In a world obsessed with the newest “push” technologies, Team Bodhi Bytes took a different path for the AIORI-2 Hackathon. Tasked with PS-11 (QR-to-Database Real-Time Interaction), we prioritized reliability and architectural pragmatism. Our project proves that you don’t always need complex, stateful WebSockets to create a “real-time” experience; sometimes, the most robust solution is a perfectly tuned HTTP Polling engine.
1. The Core Interaction: The Physical-to-Digital Bridge
The system solves a classic problem: how do you make a static webpage react instantly when someone scans a physical object across the room? Our solution uses the ISO/IEC 18004 (QR Code) standard as the trigger and a Django/DRF backbone as the brain.
The User Journey:
- Host Side: Generates a unique QR code via the /generate_qr/ portal.
- Attendee Side: Scans the code. Their mobile browser hits a unique URL that updates a MySQL record from pending to completed.
- Dashboard Side: Using a 3-second AJAX Polling loop, the dashboard “sees” the database change and injects the new data into the UI—no refresh required.
2. Architecture: Why We Chose Polling over Push
While the hackathon prompt mentioned RFC 6455 (WebSockets), our team conducted a risk-benefit analysis. WebSockets require stateful servers (ASGI), message brokers (Redis), and complex connection management.
Instead, we validated the power of RFC 9110 (HTTP Semantics).
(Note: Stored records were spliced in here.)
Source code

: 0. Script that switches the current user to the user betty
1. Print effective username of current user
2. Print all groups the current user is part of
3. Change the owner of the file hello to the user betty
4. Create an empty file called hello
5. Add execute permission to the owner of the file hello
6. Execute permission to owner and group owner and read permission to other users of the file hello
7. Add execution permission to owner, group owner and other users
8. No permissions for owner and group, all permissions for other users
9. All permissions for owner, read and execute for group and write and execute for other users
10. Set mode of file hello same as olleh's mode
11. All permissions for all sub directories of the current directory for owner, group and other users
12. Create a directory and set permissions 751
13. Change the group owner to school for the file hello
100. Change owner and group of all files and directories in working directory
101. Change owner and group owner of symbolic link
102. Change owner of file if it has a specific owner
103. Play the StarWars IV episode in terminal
By using standard GET requests on a 3-second interval, we achieved:
- Horizontal Scalability: Our app can run on any standard web server (Gunicorn/NGINX).
- Stateless Reliability: If a connection drops, the next poll simply picks up where it left off.
- Reduced Complexity: We traded a 2-second “latency” for a system that is 10x easier to maintain and audit.
3. Technology Stack & Standards Mapping
We built a modern, 3-tier application where every layer adheres to international standards:
| Layer | Technology | Standard |
|---|---|---|
| Data Interchange | JSON | RFC 8259 |
| Transport | HTTP/1.1 | RFC 9110 |
| API Architecture | Django REST Framework | REST Principles |
| Physical Trigger | QR Code | ISO/IEC 18004 |
4. Implementation: The AJAX Heartbeat
The “magic” of the real-time update happens in a simple, elegant JavaScript loop. By using the modern fetch() API, we query our DRF endpoint and perform a client-side “diff” to see if new scan events have arrived.
JavaScript
// The heartbeat of the system
setInterval(async () => {
const response = await fetch(‘/api/data/’);
const data = await response.json();
updateDashboardUI(data); // Injects new rows into the table
}, 3000);
This ensures the “Live Feed” feel without the overhead of a persistent socket.
5. Lessons Learned & The Road Ahead
Our sprint methodology taught us that “Real-Time” is a spectrum, not a binary. For event check-ins and attendance, a 3-second poll is functionally identical to a sub-second socket push, but significantly more stable.
Future RFC Alignment:
- Security (RFC 7519): Our next sprint involves securing the scan-capture endpoint with JWT (JSON Web Tokens) to ensure that every check-in is a verifiable credential.
- Efficiency: We plan to explore HTTP Long-Polling, a middle-ground that reduces empty requests while staying within the stateless RFC 9110 model.